Target system / organ toxicity (F1)

Overall reproductive toxicity

Applicant's summary and conclusion

Conclusions:

Treatment with the test item by oral gavage in male and female Wistar Han rats at dose levels of 10, 30 and 100 mg eq/kg/day revealed parental toxicity in females at 100 mg eq/kg/day (peripartum mortality related to affected pregnancy).

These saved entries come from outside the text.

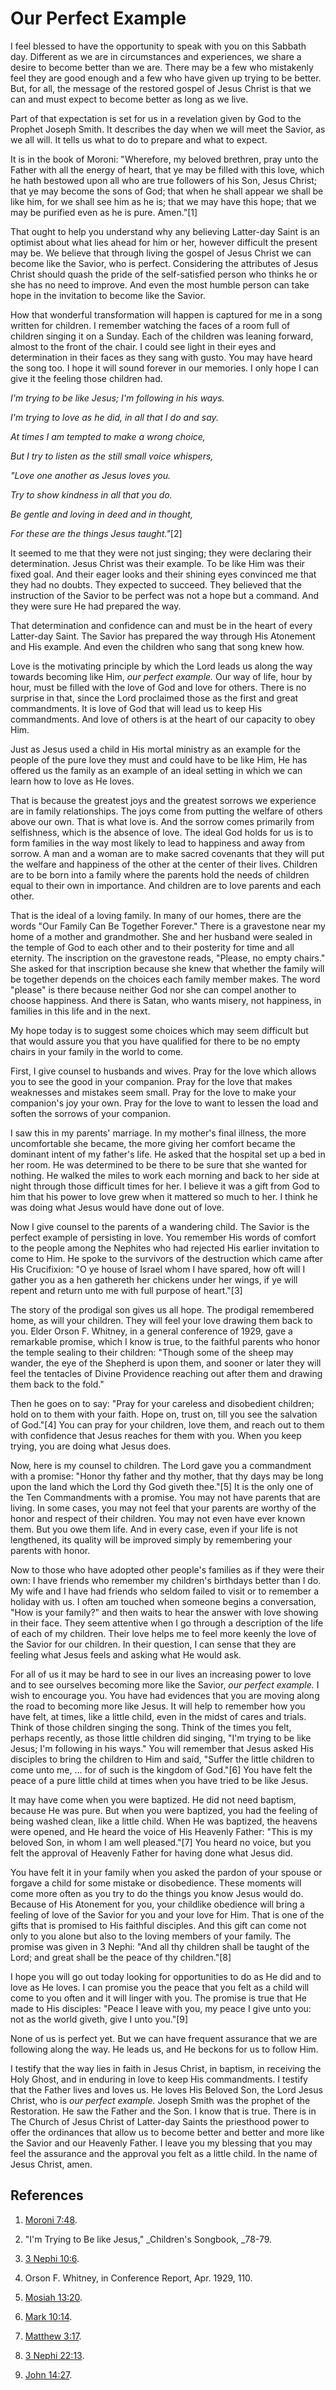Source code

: # Our Perfect Example

I feel blessed to have the opportunity to speak with you on this Sabbath day.
Different as we are in circumstances and experiences, we share a desire to
become better than we are. There may be a few who mistakenly feel they are
good enough and a few who have given up trying to be better. But, for all, the
message of the restored gospel of Jesus Christ is that we can and must expect
to become better as long as we live.

Part of that expectation is set for us in a revelation given by God to the
Prophet Joseph Smith. It describes the day when we will meet the Savior, as we
all will. It tells us what to do to prepare and what to expect.

It is in the book of Moroni: "Wherefore, my beloved brethren, pray unto the
Father with all the energy of heart, that ye may be filled with this love,
which he hath bestowed upon all who are true followers of his Son, Jesus
Christ; that ye may become the sons of God; that when he shall appear we shall
be like him, for we shall see him as he is; that we may have this hope; that
we may be purified even as he is pure. Amen."[1]

That ought to help you understand why any believing Latter-day Saint is an
optimist about what lies ahead for him or her, however difficult the present
may be. We believe that through living the gospel of Jesus Christ we can
become like the Savior, who is perfect. Considering the attributes of Jesus
Christ should quash the pride of the self-satisfied person who thinks he or
she has no need to improve. And even the most humble person can take hope in
the invitation to become like the Savior.

How that wonderful transformation will happen is captured for me in a song
written for children. I remember watching the faces of a room full of children
singing it on a Sunday. Each of the children was leaning forward, almost to
the front of the chair. I could see light in their eyes and determination in
their faces as they sang with gusto. You may have heard the song too. I hope
it will sound forever in our memories. I only hope I can give it the feeling
those children had.

_I'm trying to be like Jesus; I'm following in his ways._

_I'm trying to love as he did, in all that I do and say._

_At times I am tempted to make a wrong choice,_

_But I try to listen as the still small voice whispers,_

_"Love one another as Jesus loves you._

_Try to show kindness in all that you do._

_Be gentle and loving in deed and in thought,_

_For these are the things Jesus taught."_[2]

It seemed to me that they were not just singing; they were declaring their
determination. Jesus Christ was their example. To be like Him was their fixed
goal. And their eager looks and their shining eyes convinced me that they had
no doubts. They expected to succeed. They believed that the instruction of the
Savior to be perfect was not a hope but a command. And they were sure He had
prepared the way.

That determination and confidence can and must be in the heart of every
Latter-day Saint. The Savior has prepared the way through His Atonement and
His example. And even the children who sang that song knew how.

Love is the motivating principle by which the Lord leads us along the way
towards becoming like Him, _our perfect example._ Our way of life, hour by
hour, must be filled with the love of God and love for others. There is no
surprise in that, since the Lord proclaimed those as the first and great
commandments. It is love of God that will lead us to keep His commandments.
And love of others is at the heart of our capacity to obey Him.

Just as Jesus used a child in His mortal ministry as an example for the people
of the pure love they must and could have to be like Him, He has offered us
the family as an example of an ideal setting in which we can learn how to love
as He loves.

That is because the greatest joys and the greatest sorrows we experience are
in family relationships. The joys come from putting the welfare of others
above our own. That is what love is. And the sorrow comes primarily from
selfishness, which is the absence of love. The ideal God holds for us is to
form families in the way most likely to lead to happiness and away from
sorrow. A man and a woman are to make sacred covenants that they will put the
welfare and happiness of the other at the center of their lives. Children are
to be born into a family where the parents hold the needs of children equal to
their own in importance. And children are to love parents and each other.

That is the ideal of a loving family. In many of our homes, there are the
words "Our Family Can Be Together Forever." There is a gravestone near my home
of a mother and grandmother. She and her husband were sealed in the temple of
God to each other and to their posterity for time and all eternity. The
inscription on the gravestone reads, "Please, no empty chairs." She asked for
that inscription because she knew that whether the family will be together
depends on the choices each family member makes. The word "please" is there
because neither God nor she can compel another to choose happiness. And there
is Satan, who wants misery, not happiness, in families in this life and in the
next.

My hope today is to suggest some choices which may seem difficult but that
would assure you that you have qualified for there to be no empty chairs in
your family in the world to come.

First, I give counsel to husbands and wives. Pray for the love which allows
you to see the good in your companion. Pray for the love that makes weaknesses
and mistakes seem small. Pray for the love to make your companion's joy your
own. Pray for the love to want to lessen the load and soften the sorrows of
your companion.

I saw this in my parents' marriage. In my mother's final illness, the more
uncomfortable she became, the more giving her comfort became the dominant
intent of my father's life. He asked that the hospital set up a bed in her
room. He was determined to be there to be sure that she wanted for nothing. He
walked the miles to work each morning and back to her side at night through
those difficult times for her. I believe it was a gift from God to him that
his power to love grew when it mattered so much to her. I think he was doing
what Jesus would have done out of love.

Now I give counsel to the parents of a wandering child. The Savior is the
perfect example of persisting in love. You remember His words of comfort to
the people among the Nephites who had rejected His earlier invitation to come
to Him. He spoke to the survivors of the destruction which came after His
Crucifixion: "O ye house of Israel whom I have spared, how oft will I gather
you as a hen gathereth her chickens under her wings, if ye will repent and
return unto me with full purpose of heart."[3]

The story of the prodigal son gives us all hope. The prodigal remembered home,
as will your children. They will feel your love drawing them back to you.
Elder Orson F. Whitney, in a general conference of 1929, gave a remarkable
promise, which I know is true, to the faithful parents who honor the temple
sealing to their children: "Though some of the sheep may wander, the eye of
the Shepherd is upon them, and sooner or later they will feel the tentacles of
Divine Providence reaching out after them and drawing them back to the fold."

Then he goes on to say: "Pray for your careless and disobedient children; hold
on to them with your faith. Hope on, trust on, till you see the salvation of
God."[4] You can pray for your children, love them, and reach out to them with
confidence that Jesus reaches for them with you. When you keep trying, you are
doing what Jesus does.

Now, here is my counsel to children. The Lord gave you a commandment with a
promise: "Honor thy father and thy mother, that thy days may be long upon the
land which the Lord thy God giveth thee."[5] It is the only one of the Ten
Commandments with a promise. You may not have parents that are living. In some
cases, you may not feel that your parents are worthy of the honor and respect
of their children. You may not even have ever known them. But you owe them
life. And in every case, even if your life is not lengthened, its quality will
be improved simply by remembering your parents with honor.

Now to those who have adopted other people's families as if they were their
own: I have friends who remember my children's birthdays better than I do. My
wife and I have had friends who seldom failed to visit or to remember a
holiday with us. I often am touched when someone begins a conversation, "How
is your family?" and then waits to hear the answer with love showing in their
face. They seem attentive when I go through a description of the life of each
of my children. Their love helps me to feel more keenly the love of the Savior
for our children. In their question, I can sense that they are feeling what
Jesus feels and asking what He would ask.

For all of us it may be hard to see in our lives an increasing power to love
and to see ourselves becoming more like the Savior, _our perfect example._ I
wish to encourage you. You have had evidences that you are moving along the
road to becoming more like Jesus. It will help to remember how you have felt,
at times, like a little child, even in the midst of cares and trials. Think of
those children singing the song. Think of the times you felt, perhaps
recently, as those little children did singing, "I'm trying to be like Jesus;
I'm following in his ways." You will remember that Jesus asked His disciples
to bring the children to Him and said, "Suffer the little children to come
unto me, ... for of such is the kingdom of God."[6] You have felt the peace of a
pure little child at times when you have tried to be like Jesus.

It may have come when you were baptized. He did not need baptism, because He
was pure. But when you were baptized, you had the feeling of being washed
clean, like a little child. When He was baptized, the heavens were opened, and
He heard the voice of His Heavenly Father: "This is my beloved Son, in whom I
am well pleased."[7] You heard no voice, but you felt the approval of Heavenly
Father for having done what Jesus did.

You have felt it in your family when you asked the pardon of your spouse or
forgave a child for some mistake or disobedience. These moments will come more
often as you try to do the things you know Jesus would do. Because of His
Atonement for you, your childlike obedience will bring a feeling of love of
the Savior for you and your love for Him. That is one of the gifts that is
promised to His faithful disciples. And this gift can come not only to you
alone but also to the loving members of your family. The promise was given in
3 Nephi: "And all thy children shall be taught of the Lord; and great shall be
the peace of thy children."[8]

I hope you will go out today looking for opportunities to do as He did and to
love as He loves. I can promise you the peace that you felt as a child will
come to you often and it will linger with you. The promise is true that He
made to His disciples: "Peace I leave with you, my peace I give unto you: not
as the world giveth, give I unto you."[9]

None of us is perfect yet. But we can have frequent assurance that we are
following along the way. He leads us, and He beckons for us to follow Him.

I testify that the way lies in faith in Jesus Christ, in baptism, in receiving
the Holy Ghost, and in enduring in love to keep His commandments. I testify
that the Father lives and loves us. He loves His Beloved Son, the Lord Jesus
Christ, who is _our perfect example._ Joseph Smith was the prophet of the
Restoration. He saw the Father and the Son. I know that is true. There is in
The Church of Jesus Christ of Latter-day Saints the priesthood power to offer
the ordinances that allow us to become better and better and more like the
Savior and our Heavenly Father. I leave you my blessing that you may feel the
assurance and the approval you felt as a little child. In the name of Jesus
Christ, amen.

## References

  1. [Moroni 7:48](https://www.lds.org/scriptures/bofm/moro/7.48?lang=eng#47).

  2. "I'm Trying to Be like Jesus," _Children's Songbook, _78-79.

  3. [3 Nephi 10:6](https://www.lds.org/scriptures/bofm/3-ne/10.6?lang=eng#5).

  4. Orson F. Whitney, in Conference Report, Apr. 1929, 110.

  5. [Mosiah 13:20](https://www.lds.org/scriptures/bofm/mosiah/13.20?lang=eng#19).

  6. [Mark 10:14](https://www.lds.org/scriptures/nt/mark/10.14?lang=eng#13).

  7. [Matthew 3:17](https://www.lds.org/scriptures/nt/matt/3.17?lang=eng#16).

  8. [3 Nephi 22:13](https://www.lds.org/scriptures/bofm/3-ne/22.13?lang=eng#12).

  9. [John 14:27](https://www.lds.org/scriptures/nt/john/14.27?lang=eng#26).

No parental toxicity was noted in males up to 100 mg eq/kg/day. Reproduction toxicity was indicated by slightly lower numbers of implantation sites at 30 and 100 mg eq/kg/day. Developmental toxicity was observed at 30 and 100 mg eq/kg/day (increased post-implantation loss, decreased gestation index, increased gestation length, decreased live birth index, decreased viability index, decreased pup weight at birth, clinical signs, and macroscopic findings associated with pup mortality).
Based on these results, the following No Observed Adverse Effect Levels (NOAEL) were derived:
Parental NOAEL: 100 mg eq/kg/day for males; 30 mg eq/kg/day for females (secondary to affected pregnancies).
Reproduction NOAEL: 10 mg eq/kg/day.
Developmental NOAEL: 10 mg eq/kg/day (note: only two small litters at 30 mg eq/kg/day survived until scheduled necropsy; no litters with live pups were born at 100 mg eq/kg/day).